For each line in the data below that holds "extensions", return a copy.

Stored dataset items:
%%

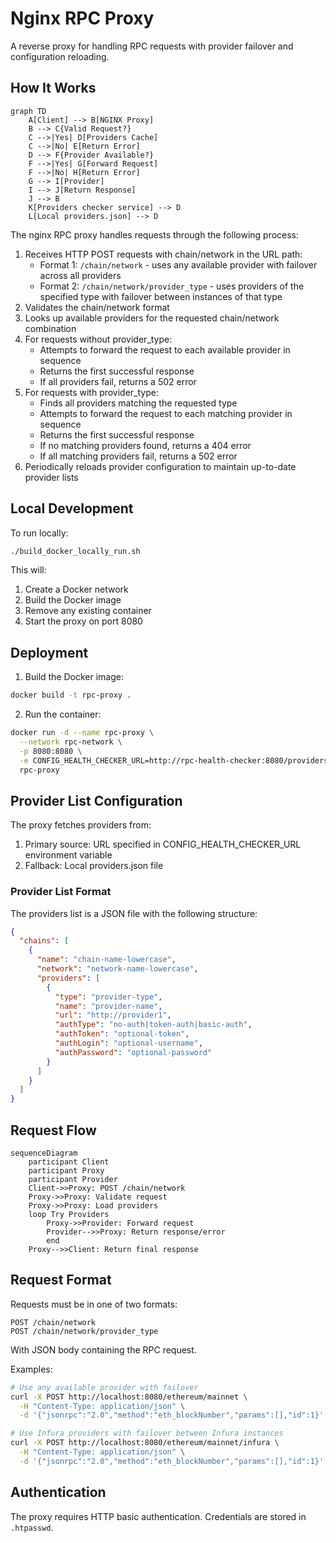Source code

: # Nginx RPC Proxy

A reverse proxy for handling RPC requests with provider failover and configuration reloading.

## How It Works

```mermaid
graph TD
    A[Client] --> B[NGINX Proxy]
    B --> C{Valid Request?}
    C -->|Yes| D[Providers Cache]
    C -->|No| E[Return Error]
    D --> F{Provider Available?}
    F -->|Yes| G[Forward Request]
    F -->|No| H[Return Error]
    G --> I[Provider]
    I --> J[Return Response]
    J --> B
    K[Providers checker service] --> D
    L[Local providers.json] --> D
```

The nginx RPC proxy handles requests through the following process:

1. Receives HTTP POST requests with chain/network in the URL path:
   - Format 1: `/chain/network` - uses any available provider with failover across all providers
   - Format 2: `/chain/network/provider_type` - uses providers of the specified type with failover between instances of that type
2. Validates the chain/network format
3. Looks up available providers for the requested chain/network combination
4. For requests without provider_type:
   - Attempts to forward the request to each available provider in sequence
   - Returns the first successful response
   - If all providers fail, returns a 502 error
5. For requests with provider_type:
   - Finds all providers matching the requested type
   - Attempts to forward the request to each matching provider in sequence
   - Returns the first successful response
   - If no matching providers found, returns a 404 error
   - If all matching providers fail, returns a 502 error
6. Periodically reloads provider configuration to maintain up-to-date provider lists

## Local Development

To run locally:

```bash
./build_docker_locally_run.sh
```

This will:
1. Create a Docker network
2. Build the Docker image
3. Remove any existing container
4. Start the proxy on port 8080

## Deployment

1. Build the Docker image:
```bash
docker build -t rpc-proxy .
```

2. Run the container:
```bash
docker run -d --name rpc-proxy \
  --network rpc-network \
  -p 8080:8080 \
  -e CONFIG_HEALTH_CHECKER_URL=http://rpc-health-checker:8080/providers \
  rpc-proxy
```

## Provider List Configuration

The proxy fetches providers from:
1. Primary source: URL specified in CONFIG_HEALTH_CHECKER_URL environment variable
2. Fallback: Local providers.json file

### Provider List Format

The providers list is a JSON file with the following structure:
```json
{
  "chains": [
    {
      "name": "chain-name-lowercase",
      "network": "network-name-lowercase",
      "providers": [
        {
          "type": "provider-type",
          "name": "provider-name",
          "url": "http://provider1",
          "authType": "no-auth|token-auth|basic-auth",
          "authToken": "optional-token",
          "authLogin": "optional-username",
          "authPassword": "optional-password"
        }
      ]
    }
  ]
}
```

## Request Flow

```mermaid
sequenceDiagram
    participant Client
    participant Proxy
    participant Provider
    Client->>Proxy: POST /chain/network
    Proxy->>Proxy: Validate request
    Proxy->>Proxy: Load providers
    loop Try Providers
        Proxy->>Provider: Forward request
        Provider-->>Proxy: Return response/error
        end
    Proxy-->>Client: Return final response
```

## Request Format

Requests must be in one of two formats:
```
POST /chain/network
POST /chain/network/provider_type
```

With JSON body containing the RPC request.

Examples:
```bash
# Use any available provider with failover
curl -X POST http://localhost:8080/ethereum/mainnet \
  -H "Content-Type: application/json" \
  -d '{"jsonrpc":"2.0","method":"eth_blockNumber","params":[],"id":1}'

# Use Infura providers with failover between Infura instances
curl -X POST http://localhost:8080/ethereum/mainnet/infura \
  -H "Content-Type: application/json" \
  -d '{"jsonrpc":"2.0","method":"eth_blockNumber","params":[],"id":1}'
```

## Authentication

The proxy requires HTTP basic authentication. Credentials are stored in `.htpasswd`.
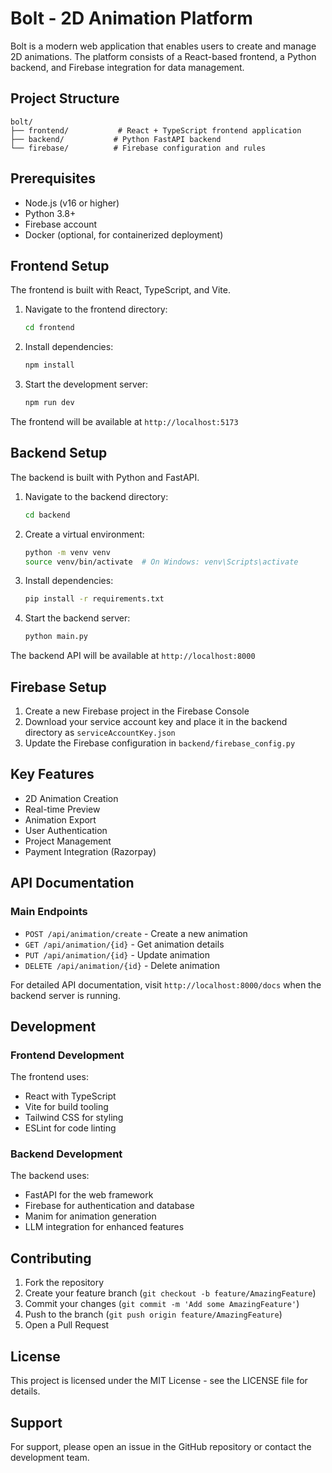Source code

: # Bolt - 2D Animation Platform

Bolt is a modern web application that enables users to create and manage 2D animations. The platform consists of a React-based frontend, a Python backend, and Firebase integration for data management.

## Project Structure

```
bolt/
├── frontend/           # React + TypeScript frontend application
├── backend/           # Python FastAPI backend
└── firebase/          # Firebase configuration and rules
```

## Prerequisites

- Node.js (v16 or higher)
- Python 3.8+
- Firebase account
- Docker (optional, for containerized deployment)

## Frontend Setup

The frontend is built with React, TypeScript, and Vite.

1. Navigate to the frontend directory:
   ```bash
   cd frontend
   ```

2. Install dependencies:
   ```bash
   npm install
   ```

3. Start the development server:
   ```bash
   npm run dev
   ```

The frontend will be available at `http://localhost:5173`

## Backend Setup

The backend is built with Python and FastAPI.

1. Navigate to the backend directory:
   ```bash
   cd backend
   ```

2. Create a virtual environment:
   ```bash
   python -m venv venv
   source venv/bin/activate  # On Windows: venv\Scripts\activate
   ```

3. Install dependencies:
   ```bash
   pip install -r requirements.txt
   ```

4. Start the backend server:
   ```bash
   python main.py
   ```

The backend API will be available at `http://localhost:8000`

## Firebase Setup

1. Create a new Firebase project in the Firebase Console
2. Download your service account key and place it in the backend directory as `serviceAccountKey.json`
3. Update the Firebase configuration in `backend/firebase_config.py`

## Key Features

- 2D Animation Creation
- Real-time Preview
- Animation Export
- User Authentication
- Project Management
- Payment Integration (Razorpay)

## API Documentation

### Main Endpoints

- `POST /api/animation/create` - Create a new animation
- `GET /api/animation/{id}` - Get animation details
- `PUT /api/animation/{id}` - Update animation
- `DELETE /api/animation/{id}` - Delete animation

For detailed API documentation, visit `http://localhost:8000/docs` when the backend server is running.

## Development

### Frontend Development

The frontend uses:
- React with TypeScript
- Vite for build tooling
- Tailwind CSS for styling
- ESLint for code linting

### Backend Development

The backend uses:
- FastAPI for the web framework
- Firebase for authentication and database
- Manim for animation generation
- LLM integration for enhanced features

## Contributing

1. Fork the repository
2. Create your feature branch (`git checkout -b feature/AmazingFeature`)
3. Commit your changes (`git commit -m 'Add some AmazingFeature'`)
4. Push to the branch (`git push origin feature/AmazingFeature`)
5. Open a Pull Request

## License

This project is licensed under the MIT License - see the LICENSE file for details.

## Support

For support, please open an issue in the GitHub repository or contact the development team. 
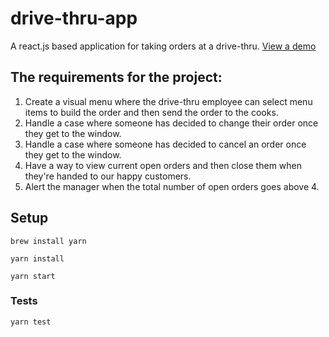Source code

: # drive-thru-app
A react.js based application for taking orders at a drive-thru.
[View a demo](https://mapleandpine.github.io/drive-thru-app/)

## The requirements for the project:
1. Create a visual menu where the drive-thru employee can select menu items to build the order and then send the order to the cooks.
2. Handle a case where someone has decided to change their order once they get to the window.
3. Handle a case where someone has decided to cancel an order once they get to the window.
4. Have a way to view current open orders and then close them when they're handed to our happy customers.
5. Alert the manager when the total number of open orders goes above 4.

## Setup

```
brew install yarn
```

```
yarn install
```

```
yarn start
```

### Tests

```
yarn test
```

%%
%%

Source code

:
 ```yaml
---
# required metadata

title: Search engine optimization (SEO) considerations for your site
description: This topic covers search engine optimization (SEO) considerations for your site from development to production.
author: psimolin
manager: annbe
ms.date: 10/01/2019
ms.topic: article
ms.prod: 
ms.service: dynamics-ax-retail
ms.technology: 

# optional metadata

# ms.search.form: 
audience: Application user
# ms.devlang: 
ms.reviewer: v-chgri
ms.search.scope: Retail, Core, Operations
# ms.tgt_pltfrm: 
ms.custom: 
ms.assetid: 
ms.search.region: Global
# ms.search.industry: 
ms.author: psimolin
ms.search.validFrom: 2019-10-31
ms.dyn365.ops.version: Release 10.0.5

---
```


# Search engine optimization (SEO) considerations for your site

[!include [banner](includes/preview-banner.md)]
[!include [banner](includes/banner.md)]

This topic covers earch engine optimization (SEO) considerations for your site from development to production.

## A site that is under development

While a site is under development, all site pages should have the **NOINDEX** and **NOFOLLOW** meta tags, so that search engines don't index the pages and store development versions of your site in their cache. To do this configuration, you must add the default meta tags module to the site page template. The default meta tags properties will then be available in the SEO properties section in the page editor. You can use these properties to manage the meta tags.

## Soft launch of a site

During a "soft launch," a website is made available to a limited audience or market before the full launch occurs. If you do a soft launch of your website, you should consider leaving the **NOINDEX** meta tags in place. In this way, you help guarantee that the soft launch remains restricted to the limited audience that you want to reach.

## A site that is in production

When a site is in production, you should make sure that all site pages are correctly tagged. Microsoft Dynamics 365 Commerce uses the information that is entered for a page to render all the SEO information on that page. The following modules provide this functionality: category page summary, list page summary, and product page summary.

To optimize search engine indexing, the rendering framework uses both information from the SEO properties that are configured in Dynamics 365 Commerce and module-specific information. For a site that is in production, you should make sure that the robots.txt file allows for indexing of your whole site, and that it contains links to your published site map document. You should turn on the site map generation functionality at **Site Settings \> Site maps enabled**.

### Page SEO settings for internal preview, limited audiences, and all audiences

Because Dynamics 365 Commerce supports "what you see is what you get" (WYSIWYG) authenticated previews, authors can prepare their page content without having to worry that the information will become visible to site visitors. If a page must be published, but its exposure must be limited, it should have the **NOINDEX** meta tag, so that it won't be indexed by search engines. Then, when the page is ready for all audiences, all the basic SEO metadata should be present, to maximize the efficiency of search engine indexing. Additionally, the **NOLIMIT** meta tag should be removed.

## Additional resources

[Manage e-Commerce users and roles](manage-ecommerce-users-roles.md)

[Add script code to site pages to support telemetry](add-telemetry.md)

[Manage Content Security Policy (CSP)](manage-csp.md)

%%
%%

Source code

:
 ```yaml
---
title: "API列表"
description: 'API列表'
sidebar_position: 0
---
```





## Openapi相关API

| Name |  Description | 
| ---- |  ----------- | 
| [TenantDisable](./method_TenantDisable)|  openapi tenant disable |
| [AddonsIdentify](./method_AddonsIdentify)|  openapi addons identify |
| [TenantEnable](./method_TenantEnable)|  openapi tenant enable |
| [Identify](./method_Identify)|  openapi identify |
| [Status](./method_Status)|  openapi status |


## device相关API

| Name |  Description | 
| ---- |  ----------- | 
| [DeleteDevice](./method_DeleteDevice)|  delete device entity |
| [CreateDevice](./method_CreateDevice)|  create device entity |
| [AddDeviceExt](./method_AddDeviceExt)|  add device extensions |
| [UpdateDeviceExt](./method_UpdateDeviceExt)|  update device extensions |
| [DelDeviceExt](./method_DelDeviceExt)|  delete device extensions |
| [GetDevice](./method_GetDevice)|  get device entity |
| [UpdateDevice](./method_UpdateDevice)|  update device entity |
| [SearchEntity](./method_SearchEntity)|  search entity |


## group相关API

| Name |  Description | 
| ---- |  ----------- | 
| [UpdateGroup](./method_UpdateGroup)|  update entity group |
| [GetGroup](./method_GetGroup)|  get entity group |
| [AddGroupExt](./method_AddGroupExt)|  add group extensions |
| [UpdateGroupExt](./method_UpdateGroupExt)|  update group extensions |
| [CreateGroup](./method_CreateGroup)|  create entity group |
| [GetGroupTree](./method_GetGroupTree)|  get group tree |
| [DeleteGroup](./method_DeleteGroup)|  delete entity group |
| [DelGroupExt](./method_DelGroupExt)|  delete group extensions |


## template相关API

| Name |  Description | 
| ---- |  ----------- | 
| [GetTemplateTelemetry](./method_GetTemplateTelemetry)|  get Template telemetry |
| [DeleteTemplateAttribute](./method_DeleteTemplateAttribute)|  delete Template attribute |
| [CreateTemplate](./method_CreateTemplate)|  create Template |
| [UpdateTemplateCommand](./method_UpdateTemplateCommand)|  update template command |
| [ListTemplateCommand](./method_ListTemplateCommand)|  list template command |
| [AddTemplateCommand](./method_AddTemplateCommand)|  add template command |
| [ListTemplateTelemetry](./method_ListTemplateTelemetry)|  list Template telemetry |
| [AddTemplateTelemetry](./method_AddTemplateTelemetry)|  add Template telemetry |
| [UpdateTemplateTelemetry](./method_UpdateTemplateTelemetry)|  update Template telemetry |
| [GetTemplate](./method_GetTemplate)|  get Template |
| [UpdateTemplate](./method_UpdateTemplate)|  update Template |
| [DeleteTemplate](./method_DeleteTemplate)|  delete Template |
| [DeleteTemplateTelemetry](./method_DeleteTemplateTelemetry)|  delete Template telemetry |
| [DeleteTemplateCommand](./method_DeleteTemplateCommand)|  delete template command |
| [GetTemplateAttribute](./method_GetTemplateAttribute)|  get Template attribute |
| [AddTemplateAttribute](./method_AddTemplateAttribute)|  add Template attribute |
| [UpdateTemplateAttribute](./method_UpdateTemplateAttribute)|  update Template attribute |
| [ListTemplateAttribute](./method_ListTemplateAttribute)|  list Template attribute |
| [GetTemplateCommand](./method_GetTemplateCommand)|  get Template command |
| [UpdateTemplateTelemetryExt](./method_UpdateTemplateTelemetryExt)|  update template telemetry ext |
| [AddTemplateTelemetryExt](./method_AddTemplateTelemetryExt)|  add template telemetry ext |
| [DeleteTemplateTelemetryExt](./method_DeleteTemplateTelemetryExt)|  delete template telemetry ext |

%%

> [The answer]
| [AddDeviceExt](./method_AddDeviceExt)|  add device extensions |
| [UpdateDeviceExt](./method_UpdateDeviceExt)|  update device extensions |
| [DelDeviceExt](./method_DelDeviceExt)|  delete device extensions |
| [AddGroupExt](./method_AddGroupExt)|  add group extensions |
| [UpdateGroupExt](./method_UpdateGroupExt)|  update group extensions |
| [DelGroupExt](./method_DelGroupExt)|  delete group extensions |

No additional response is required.